Reproducibility of the KL scores were assessed by the intraclass correlation coefficient based on the repeat examination by the team in consensus of 4 to 6 radiographs (depending on the joint site) that were selected at random. Reproducibility scores were 0.91 for the hands and spine, 0.92 for the knees, and 1.00 for the hips.

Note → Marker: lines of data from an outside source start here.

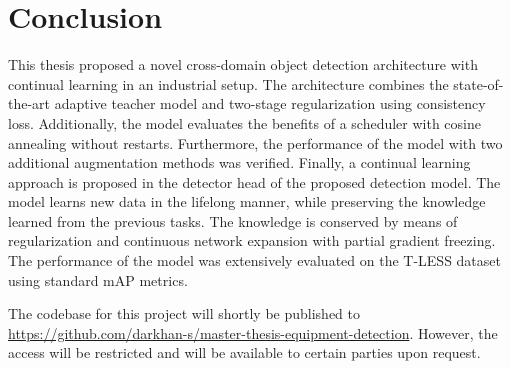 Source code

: \documentclass[english, 12pt, a4paper, elec, utf8, a-1b, online]{aaltothesis}
\begin{document}
\clearpage


\section{Conclusion} 

This thesis proposed a novel cross-domain object detection architecture with continual learning in an industrial setup. The architecture combines the state-of-the-art adaptive teacher model and two-stage regularization using consistency loss. Additionally, the model evaluates the benefits of a scheduler with cosine annealing without restarts. Furthermore, the performance of the model with two additional augmentation methods was verified. Finally, a continual learning approach is proposed in the detector head of the proposed detection model. The model learns new data in the lifelong manner, while preserving the knowledge learned from the previous tasks. The knowledge is conserved by means of regularization and continuous network expansion with partial gradient freezing. The performance of the model was extensively evaluated on the T-LESS dataset using standard mAP metrics. 

The codebase for this project will shortly be published to \url{https://github.com/darkhan-s/master-thesis-equipment-detection}. However, the access will be restricted and will be available to certain parties upon request.  
\end{document}
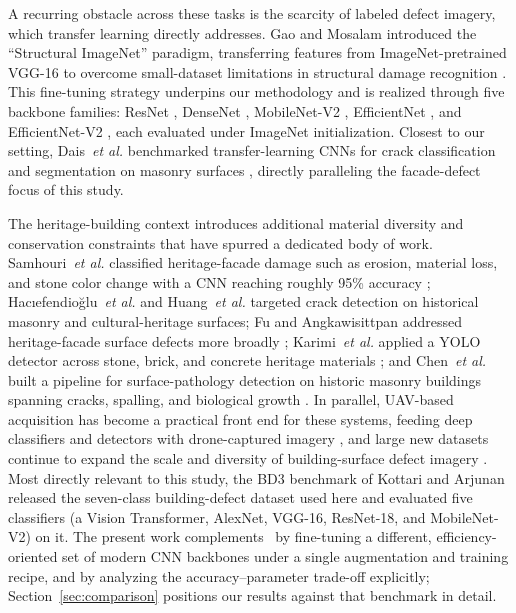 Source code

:\documentclass[ASNA, twocolumn]{USG}
\begin{document}
A recurring obstacle across these tasks is the scarcity of labeled defect imagery, which transfer learning directly addresses. Gao and Mosalam introduced the ``Structural ImageNet'' paradigm, transferring features from ImageNet-pretrained VGG-16 \cite{ref23} to overcome small-dataset limitations in structural damage recognition \cite{ref22}. This fine-tuning strategy underpins our methodology and is realized through five backbone families: ResNet \cite{ref24}, DenseNet \cite{ref25}, MobileNet-V2 \cite{ref26}, EfficientNet \cite{ref27}, and EfficientNet-V2 \cite{ref28}, each evaluated under ImageNet initialization. Closest to our setting, Dais~\textit{et al.} benchmarked transfer-learning CNNs for crack classification and segmentation on masonry surfaces \cite{ref29}, directly paralleling the facade-defect focus of this study.

The heritage-building context introduces additional material diversity and conservation constraints that have spurred a dedicated body of work. Samhouri~\textit{et al.} classified heritage-facade damage such as erosion, material loss, and stone color change with a CNN reaching roughly 95\% accuracy \cite{ref30}; Hacıefendioğlu~\textit{et al.} \cite{ref31} and Huang~\textit{et al.} \cite{ref34} targeted crack detection on historical masonry and cultural-heritage surfaces; Fu and Angkawisittpan addressed heritage-facade surface defects more broadly \cite{ref32}; Karimi~\textit{et al.} applied a YOLO detector across stone, brick, and concrete heritage materials \cite{ref33}; and Chen~\textit{et al.} built a pipeline for surface-pathology detection on historic masonry buildings spanning cracks, spalling, and biological growth \cite{ref35}. In parallel, UAV-based acquisition has become a practical front end for these systems, feeding deep classifiers and detectors with drone-captured imagery \cite{ref36,ref37,ref38}, and large new datasets continue to expand the scale and diversity of building-surface defect imagery \cite{ref39}. Most directly relevant to this study, the BD3 benchmark of Kottari and Arjunan~\cite{ref40} released the seven-class building-defect dataset used here and evaluated five classifiers (a Vision Transformer, AlexNet, VGG-16, ResNet-18, and MobileNet-V2) on it. The present work complements~\cite{ref40} by fine-tuning a different, efficiency-oriented set of modern CNN backbones under a single augmentation and training recipe, and by analyzing the accuracy--parameter trade-off explicitly; Section~\ref{sec:comparison} positions our results against that benchmark in detail.
\end{document}
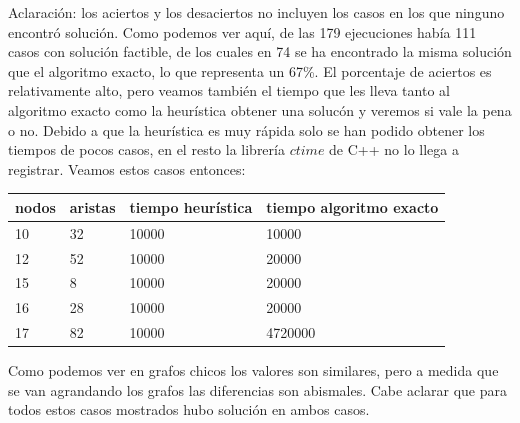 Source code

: Aclaraci\'on: los aciertos y los desaciertos no incluyen los casos en los que ninguno encontr\'o soluci\'on.
Como podemos ver aqu\'i, de las 179 ejecuciones hab\'ia 111 casos con soluci\'on factible, de los cuales en 74 se ha encontrado la misma soluci\'on que el algoritmo exacto, lo que representa un 67\%. 
El porcentaje de aciertos es relativamente alto, pero veamos tambi\'en el tiempo que les lleva tanto al algoritmo exacto como la heur\'istica obtener una soluc\'on y veremos si vale la pena o no.
Debido a que la heur\'istica es muy r\'apida solo se han podido obtener los tiempos de pocos casos, en el resto la librer\'ia $ctime$ de C++ no lo llega a registrar. Veamos estos casos entonces:

\begin{tabular}{ | l | l | l | l | }
\hline
nodos & aristas & tiempo heur\'istica & tiempo algoritmo exacto \\
\hline
10 & 32 & 10000	& 10000 \\
12 & 52 & 10000 & 20000 \\
15 & 8 & 10000 & 20000 \\
16 & 28 & 10000 & 20000 \\
17 & 82 & 10000 & 4720000 \\
\hline
\end{tabular}

Como podemos ver en grafos chicos los valores son similares, pero a medida que se van agrandando los grafos las diferencias son abismales.
Cabe aclarar que para todos estos casos mostrados hubo soluci\'on en ambos casos.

Definition of Radiographic Osteoarthritis Progression. Radiographic progression was assessed at the axial level (ie, combination of facet OA and discus degeneration) and at the peripheral joint sites level. Radiographic progression was defined as the change in KL score above the smallest detectable change (SDC),[50] calculated using the mean change and SD of mean change based on the repeat radiographs, combining both OA progression—in patients with prevalent radiographic OA at baseline—and incident OA in patients without OA features at baseline. For the hips, SDC was 1.00, resulting in a cutoff of 1 KL point for progression. For the knees, hands, and spine, KL score cutoff for progression was 2 points, because SDC values were 1.31, 1.17, and 1.15, respectively. A new total joint replacement in a patient without radiographic endstage disease (KL score 4) at the previous study visit was also considered as progression in that particular knee or hip joint. One patient with a bilateral knee prosthesis at baseline was excluded from the final analyses of knee OA progression because further progression at this joint site was unmeasurable.

Statistical Analysis

Data analysis was performed using SPSS for Windows, version 25.0 (SPSS Inc). The intraclass correlation coefficient was calculated using a 2-way mixed model for single measurements. Data are presented as mean ± SD, mean (95% CI), median (interquartile range [IQR]), or N (%), unless otherwise specified. Changes over time were analyzed in multiple ways: (1) using either t tests, repeated-measures analysis of variance, Mann-Whitney U, or Friedman tests, (2) using cumulative probability plots.[22,51] Risk factor analyses were performed using either χ 2 tests, Fisher exact tests, binary logistic regression analyses, or linear regression analyses. Association analyses were performed using Spearman rank correlation. A P value less than .05 was considered significant.